The Raptors and Bartelstein have talked about an extension, both sides have confirmed, but it’s not clear what shape those conversations have taken.
“Masai and I are talking all the time,” Bartelstein said, while declining to discuss any parameters with regard to a potential Lowry deal.
Raptors president Masai Ujiri is fully aware that Lowry’s status as the franchise’s most important player requires he be treated differently than, say, Marc Gasol or Serge Ibaka, who are also heading into free agency after this year.
“There’s legacy status for him in my opinion,” Ujiri said on media day. “Someone who has given it his all…. We’ll always pay Kyle that respect.”
But will they pay him? It’s easy to see the Raptors giving Lowry a generous one-year extension for next season when he will be turning 35, an arrangement that wouldn’t tie up future cap space and – ideally – be seen as the appropriate gesture, almost like a bonus for bringing the Raptors their title.
But what if Lowry wants more than a one-year extension? Or what if he wants to pre-empt the possibility of the Raptors trading him if they pivot to a rebuild, which is a looming possibility if their attempt to defend their NBA title without Kawhi Leonard doesn’t go well.

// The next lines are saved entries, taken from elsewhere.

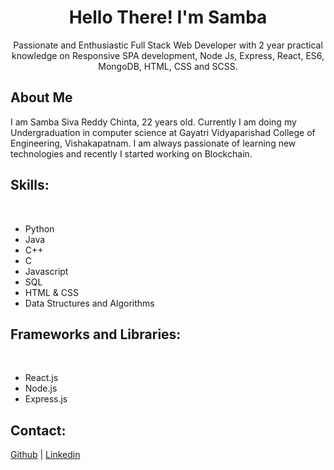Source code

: <h1 align = "center">Hello There! I'm Samba</h1>
<center>Passionate and Enthusiastic Full Stack Web Developer with 2 year practical knowledge on Responsive SPA development, Node Js, Express, React, ES6, MongoDB, HTML, CSS and SCSS.</center>

<h2>About Me</h2>
I am Samba Siva Reddy Chinta, 22 years old. Currently I am doing my Undergraduation in computer science at Gayatri Vidyaparishad College of Engineering, Vishakapatnam. I am always passionate of learning new technologies and recently I started working on Blockchain.

<h2>Skills: </h2>
<br>
<ul>
  <li>Python</li>
  <li>Java</li>
  <li>C++</li>
  <li>C</li>
  <li>Javascript</li>
  <li>SQL</li>
  <li>HTML & CSS</li>
  <li>Data Structures and Algorithms</li>
</ul>

<h2>Frameworks and Libraries: </h2>
<br>
<ul>
<li>React.js</li>
<li>Node.js</li>
<li>Express.js</li>
</ul>

<h2>Contact: </h2>

[Github](https://github.com/samba-chinta) | [Linkedin](https://www.linkedin.com/in/samba-siva-reddy-chinta-78a9651b2/) 
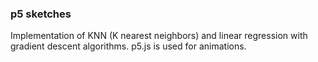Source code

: ### p5 sketches

Implementation of KNN (K nearest neighbors) and linear regression with gradient descent algorithms.
p5.js is used for animations.

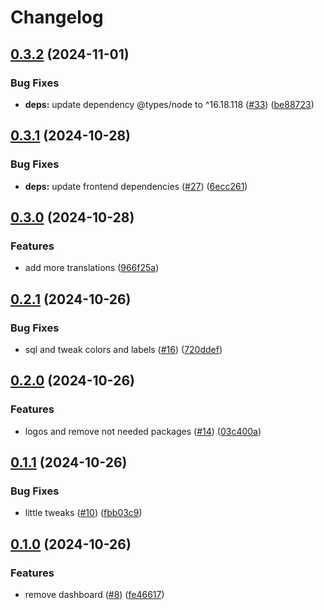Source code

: # Changelog

## [0.3.2](https://github.com/joshlopes/ricardo-avaliacao/compare/frontend-v0.3.1...frontend-v0.3.2) (2024-11-01)


### Bug Fixes

* **deps:** update dependency @types/node to ^16.18.118 ([#33](https://github.com/joshlopes/ricardo-avaliacao/issues/33)) ([be88723](https://github.com/joshlopes/ricardo-avaliacao/commit/be8872347049b346392eab1beb2520d98be1ce4a))

## [0.3.1](https://github.com/joshlopes/ricardo-avaliacao/compare/frontend-v0.3.0...frontend-v0.3.1) (2024-10-28)


### Bug Fixes

* **deps:** update frontend dependencies ([#27](https://github.com/joshlopes/ricardo-avaliacao/issues/27)) ([6ecc261](https://github.com/joshlopes/ricardo-avaliacao/commit/6ecc261c6acbd9fa26139b5066ebaf519b20605d))

## [0.3.0](https://github.com/joshlopes/ricardo-avaliacao/compare/frontend-v0.2.1...frontend-v0.3.0) (2024-10-28)


### Features

* add more translations ([966f25a](https://github.com/joshlopes/ricardo-avaliacao/commit/966f25a16458ec66bf30689332e066815561c3d9))

## [0.2.1](https://github.com/joshlopes/ricardo-avaliacao/compare/frontend-v0.2.0...frontend-v0.2.1) (2024-10-26)


### Bug Fixes

* sql and tweak colors and labels ([#16](https://github.com/joshlopes/ricardo-avaliacao/issues/16)) ([720ddef](https://github.com/joshlopes/ricardo-avaliacao/commit/720ddef6acb79b656aa51cc350cde55350d8be13))

## [0.2.0](https://github.com/joshlopes/ricardo-avaliacao/compare/frontend-v0.1.1...frontend-v0.2.0) (2024-10-26)


### Features

* logos and remove not needed packages ([#14](https://github.com/joshlopes/ricardo-avaliacao/issues/14)) ([03c400a](https://github.com/joshlopes/ricardo-avaliacao/commit/03c400ae3175b94c82bce9ea85f3690711dafab6))

## [0.1.1](https://github.com/joshlopes/ricardo-avaliacao/compare/frontend-v0.1.0...frontend-v0.1.1) (2024-10-26)


### Bug Fixes

* little tweaks ([#10](https://github.com/joshlopes/ricardo-avaliacao/issues/10)) ([fbb03c9](https://github.com/joshlopes/ricardo-avaliacao/commit/fbb03c91c83d84bb88215630f4ed0b55965fd673))

## [0.1.0](https://github.com/joshlopes/ricardo-avaliacao/compare/frontend-v0.0.1...frontend-v0.1.0) (2024-10-26)


### Features

* remove dashboard ([#8](https://github.com/joshlopes/ricardo-avaliacao/issues/8)) ([fe46617](https://github.com/joshlopes/ricardo-avaliacao/commit/fe46617b8ab306e35f35d54fef40033fc4372b7a))
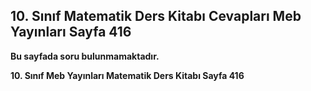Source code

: ## 10. Sınıf Matematik Ders Kitabı Cevapları Meb Yayınları Sayfa 416

**Bu sayfada soru bulunmamaktadır.**

**10. Sınıf Meb Yayınları Matematik Ders Kitabı Sayfa 416**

In that light Lowry taking his time to return to the practice floor could look a little different. It could look less like a player being extra careful post-surgery and more like a veteran trying to create leverage to get more money or more term or otherwise control his destiny heading into what could be his last NBA contract.
We’ll see, eventually. For now Lowry’s thumb injury provides cover and plausible deniability on all sides.